▸ **THE PROBLEM**:
Count every line in the data below where the word "flag" appears, then state only that count.

Stored data:
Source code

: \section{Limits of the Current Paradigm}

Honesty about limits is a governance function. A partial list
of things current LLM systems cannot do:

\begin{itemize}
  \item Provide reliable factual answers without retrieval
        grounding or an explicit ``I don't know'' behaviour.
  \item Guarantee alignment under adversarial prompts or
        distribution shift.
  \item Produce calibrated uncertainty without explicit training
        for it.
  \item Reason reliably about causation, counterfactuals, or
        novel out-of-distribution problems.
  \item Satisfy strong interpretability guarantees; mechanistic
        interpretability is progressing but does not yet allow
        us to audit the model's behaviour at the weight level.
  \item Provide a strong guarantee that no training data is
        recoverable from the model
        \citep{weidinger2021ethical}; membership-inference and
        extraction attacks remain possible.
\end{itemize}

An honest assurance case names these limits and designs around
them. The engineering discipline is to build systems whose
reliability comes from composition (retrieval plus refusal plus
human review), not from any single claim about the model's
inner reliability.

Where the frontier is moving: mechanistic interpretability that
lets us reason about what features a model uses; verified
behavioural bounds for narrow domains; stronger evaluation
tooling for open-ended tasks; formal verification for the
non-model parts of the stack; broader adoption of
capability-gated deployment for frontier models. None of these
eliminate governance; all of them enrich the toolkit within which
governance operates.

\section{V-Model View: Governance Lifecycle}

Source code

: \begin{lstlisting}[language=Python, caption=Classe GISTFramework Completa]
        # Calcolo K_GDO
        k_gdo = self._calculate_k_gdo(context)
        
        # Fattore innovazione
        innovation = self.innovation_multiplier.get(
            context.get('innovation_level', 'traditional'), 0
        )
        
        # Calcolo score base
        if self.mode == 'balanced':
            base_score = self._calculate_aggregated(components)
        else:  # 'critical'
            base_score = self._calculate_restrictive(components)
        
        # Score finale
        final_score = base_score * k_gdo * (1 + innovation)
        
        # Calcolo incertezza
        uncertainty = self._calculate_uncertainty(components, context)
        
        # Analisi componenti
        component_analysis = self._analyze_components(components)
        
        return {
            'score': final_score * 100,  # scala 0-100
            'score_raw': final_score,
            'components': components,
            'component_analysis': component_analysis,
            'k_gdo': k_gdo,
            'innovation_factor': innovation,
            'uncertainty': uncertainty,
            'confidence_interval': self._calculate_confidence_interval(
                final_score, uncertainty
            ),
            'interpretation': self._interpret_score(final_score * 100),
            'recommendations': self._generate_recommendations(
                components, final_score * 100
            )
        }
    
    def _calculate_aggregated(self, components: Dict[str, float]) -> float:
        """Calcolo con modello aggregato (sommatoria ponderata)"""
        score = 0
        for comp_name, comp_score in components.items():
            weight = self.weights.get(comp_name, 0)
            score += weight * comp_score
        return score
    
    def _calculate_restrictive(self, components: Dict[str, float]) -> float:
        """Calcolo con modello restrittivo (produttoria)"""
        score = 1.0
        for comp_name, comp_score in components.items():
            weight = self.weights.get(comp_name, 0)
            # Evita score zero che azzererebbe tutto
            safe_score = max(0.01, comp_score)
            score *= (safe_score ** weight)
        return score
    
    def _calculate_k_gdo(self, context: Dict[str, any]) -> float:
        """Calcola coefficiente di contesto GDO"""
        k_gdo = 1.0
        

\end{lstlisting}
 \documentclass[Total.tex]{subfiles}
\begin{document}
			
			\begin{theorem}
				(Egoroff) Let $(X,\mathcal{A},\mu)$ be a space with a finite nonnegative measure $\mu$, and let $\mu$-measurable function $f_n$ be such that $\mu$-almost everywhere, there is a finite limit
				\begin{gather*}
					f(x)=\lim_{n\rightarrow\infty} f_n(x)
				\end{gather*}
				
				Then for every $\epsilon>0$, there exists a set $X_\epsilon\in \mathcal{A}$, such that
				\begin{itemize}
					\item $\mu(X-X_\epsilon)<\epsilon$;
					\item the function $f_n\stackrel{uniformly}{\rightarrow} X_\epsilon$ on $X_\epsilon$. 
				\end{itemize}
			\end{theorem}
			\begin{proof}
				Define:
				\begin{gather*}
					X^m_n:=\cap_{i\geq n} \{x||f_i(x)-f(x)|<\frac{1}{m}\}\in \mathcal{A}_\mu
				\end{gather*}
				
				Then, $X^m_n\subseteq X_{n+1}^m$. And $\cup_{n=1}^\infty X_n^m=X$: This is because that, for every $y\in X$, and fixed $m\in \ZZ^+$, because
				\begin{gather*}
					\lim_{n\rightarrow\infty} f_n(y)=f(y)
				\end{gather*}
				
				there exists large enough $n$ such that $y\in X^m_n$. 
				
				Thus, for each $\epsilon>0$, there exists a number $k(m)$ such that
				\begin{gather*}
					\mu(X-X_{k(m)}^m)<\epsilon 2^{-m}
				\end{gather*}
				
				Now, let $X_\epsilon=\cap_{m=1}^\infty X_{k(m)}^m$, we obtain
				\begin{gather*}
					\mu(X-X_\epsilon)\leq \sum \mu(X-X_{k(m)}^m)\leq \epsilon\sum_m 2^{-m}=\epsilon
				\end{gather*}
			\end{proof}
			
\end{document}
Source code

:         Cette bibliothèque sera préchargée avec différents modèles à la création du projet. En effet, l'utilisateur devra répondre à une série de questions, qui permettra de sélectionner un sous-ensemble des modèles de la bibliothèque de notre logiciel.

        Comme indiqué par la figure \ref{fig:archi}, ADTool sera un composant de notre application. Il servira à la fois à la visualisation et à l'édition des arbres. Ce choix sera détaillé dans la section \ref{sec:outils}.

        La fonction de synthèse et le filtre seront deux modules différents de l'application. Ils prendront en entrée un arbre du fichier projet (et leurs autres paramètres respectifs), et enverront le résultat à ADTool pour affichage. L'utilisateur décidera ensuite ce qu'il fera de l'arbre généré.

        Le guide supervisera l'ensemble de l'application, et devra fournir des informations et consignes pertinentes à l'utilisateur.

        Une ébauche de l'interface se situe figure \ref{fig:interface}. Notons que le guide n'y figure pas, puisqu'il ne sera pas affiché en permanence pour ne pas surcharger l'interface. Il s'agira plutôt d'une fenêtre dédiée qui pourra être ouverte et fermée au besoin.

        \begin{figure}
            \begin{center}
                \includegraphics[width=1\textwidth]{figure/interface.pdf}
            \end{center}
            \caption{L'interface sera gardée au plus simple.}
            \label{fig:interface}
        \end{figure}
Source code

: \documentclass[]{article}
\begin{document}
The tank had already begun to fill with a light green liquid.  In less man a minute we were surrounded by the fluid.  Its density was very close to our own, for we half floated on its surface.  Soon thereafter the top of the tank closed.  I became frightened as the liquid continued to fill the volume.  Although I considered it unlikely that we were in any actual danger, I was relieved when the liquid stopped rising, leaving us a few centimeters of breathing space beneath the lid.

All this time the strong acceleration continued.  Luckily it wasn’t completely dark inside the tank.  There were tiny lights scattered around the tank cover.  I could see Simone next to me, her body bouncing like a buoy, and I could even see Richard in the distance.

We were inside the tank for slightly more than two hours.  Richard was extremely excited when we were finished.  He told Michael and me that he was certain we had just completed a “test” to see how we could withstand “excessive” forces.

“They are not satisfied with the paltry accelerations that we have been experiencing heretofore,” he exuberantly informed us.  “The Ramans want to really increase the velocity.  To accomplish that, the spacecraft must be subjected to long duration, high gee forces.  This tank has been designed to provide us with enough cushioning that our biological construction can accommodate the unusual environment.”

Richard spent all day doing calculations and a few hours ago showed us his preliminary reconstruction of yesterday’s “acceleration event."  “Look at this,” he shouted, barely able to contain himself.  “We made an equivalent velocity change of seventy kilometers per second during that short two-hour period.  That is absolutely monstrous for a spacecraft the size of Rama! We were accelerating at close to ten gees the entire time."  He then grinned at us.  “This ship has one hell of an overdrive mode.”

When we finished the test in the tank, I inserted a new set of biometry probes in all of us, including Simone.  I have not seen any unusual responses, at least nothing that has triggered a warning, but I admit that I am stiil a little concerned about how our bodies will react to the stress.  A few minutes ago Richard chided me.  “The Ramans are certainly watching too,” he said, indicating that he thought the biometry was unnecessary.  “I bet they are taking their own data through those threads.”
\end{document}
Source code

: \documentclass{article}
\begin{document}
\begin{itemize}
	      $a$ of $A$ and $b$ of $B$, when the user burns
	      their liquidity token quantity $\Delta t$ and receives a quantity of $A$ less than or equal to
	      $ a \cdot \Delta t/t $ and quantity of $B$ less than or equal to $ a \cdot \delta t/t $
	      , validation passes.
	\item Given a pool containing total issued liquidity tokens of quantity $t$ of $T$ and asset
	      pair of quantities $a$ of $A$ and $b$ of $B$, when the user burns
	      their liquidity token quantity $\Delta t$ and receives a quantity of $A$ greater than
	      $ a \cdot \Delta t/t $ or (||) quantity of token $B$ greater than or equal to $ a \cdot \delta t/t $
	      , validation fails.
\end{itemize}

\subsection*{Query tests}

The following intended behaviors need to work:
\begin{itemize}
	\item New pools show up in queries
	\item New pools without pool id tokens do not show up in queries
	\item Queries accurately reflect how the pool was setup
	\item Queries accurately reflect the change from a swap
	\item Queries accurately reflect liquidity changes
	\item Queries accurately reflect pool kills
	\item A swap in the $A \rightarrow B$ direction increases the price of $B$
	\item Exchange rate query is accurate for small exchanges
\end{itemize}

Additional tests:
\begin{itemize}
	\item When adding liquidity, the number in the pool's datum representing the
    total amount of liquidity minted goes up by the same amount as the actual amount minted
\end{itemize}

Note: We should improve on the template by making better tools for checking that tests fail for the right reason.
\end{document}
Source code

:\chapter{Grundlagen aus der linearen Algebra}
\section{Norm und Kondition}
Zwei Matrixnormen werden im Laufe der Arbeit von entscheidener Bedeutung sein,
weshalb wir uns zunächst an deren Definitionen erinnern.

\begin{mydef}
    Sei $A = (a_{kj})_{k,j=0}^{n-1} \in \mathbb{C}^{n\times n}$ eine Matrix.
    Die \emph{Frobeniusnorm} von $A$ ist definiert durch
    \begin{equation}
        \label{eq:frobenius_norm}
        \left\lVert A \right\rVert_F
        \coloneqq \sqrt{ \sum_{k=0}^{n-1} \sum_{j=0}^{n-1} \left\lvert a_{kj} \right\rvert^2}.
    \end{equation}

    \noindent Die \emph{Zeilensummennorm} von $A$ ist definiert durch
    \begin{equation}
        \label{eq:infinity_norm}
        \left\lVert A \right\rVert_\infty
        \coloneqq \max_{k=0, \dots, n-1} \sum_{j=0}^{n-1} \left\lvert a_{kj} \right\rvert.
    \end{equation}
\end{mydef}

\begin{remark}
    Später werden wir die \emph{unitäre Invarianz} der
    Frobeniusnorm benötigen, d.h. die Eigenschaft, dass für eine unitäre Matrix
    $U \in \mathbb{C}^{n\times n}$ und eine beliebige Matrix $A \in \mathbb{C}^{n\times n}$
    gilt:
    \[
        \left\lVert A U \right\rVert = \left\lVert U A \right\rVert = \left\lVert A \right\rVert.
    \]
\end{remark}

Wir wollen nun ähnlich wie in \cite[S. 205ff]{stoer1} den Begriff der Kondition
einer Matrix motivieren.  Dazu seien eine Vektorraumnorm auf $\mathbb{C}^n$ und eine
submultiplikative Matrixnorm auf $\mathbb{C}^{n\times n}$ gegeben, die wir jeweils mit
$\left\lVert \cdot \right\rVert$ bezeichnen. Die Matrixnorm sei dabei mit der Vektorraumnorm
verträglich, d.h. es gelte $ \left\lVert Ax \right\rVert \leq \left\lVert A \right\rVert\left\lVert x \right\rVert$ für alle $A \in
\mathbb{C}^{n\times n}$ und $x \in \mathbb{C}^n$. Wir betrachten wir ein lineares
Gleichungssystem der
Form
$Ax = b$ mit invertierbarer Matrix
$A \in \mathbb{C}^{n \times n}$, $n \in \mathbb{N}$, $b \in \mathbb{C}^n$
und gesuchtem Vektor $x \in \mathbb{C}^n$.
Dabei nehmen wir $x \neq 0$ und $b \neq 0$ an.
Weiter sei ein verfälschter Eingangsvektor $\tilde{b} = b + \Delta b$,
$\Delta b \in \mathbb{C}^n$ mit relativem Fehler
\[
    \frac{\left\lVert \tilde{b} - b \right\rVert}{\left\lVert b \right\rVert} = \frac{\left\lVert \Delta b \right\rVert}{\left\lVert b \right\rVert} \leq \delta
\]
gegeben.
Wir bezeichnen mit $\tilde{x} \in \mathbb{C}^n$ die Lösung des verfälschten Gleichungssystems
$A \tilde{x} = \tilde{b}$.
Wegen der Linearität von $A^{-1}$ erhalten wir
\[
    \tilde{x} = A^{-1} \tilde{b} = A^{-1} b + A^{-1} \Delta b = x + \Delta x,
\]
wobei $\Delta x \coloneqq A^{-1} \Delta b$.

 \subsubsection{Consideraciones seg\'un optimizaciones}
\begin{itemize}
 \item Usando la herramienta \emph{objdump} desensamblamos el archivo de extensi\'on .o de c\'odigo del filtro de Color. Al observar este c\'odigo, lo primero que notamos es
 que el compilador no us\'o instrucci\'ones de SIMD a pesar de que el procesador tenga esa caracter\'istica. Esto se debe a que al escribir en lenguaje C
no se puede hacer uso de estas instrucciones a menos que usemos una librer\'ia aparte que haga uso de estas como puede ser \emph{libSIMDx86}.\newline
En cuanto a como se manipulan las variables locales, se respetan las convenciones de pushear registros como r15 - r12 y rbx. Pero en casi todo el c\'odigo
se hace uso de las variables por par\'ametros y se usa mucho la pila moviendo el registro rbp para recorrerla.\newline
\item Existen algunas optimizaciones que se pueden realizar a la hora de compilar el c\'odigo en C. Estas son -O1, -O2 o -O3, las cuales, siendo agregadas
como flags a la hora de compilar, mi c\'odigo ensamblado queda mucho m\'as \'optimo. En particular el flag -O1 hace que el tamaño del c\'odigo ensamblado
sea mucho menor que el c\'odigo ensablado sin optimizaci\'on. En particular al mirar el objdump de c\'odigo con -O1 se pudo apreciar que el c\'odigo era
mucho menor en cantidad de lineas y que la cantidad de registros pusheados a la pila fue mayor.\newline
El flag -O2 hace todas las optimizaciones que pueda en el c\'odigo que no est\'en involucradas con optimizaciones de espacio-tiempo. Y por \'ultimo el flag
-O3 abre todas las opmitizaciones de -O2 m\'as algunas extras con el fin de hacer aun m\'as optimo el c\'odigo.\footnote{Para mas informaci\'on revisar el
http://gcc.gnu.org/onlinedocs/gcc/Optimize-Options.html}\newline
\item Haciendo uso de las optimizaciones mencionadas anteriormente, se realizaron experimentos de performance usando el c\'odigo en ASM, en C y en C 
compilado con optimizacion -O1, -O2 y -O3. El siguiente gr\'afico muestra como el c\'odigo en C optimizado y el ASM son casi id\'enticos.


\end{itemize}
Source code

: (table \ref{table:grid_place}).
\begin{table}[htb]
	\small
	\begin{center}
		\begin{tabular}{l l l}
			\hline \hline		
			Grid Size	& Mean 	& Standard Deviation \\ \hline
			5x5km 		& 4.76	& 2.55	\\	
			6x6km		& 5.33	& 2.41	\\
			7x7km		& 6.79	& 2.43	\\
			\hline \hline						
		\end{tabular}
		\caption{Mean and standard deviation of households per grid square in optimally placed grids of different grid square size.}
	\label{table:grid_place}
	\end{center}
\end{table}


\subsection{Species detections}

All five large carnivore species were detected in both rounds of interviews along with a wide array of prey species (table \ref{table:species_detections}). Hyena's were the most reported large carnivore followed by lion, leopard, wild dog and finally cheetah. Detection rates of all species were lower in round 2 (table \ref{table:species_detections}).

▸ **TASK OUTPUT**:
2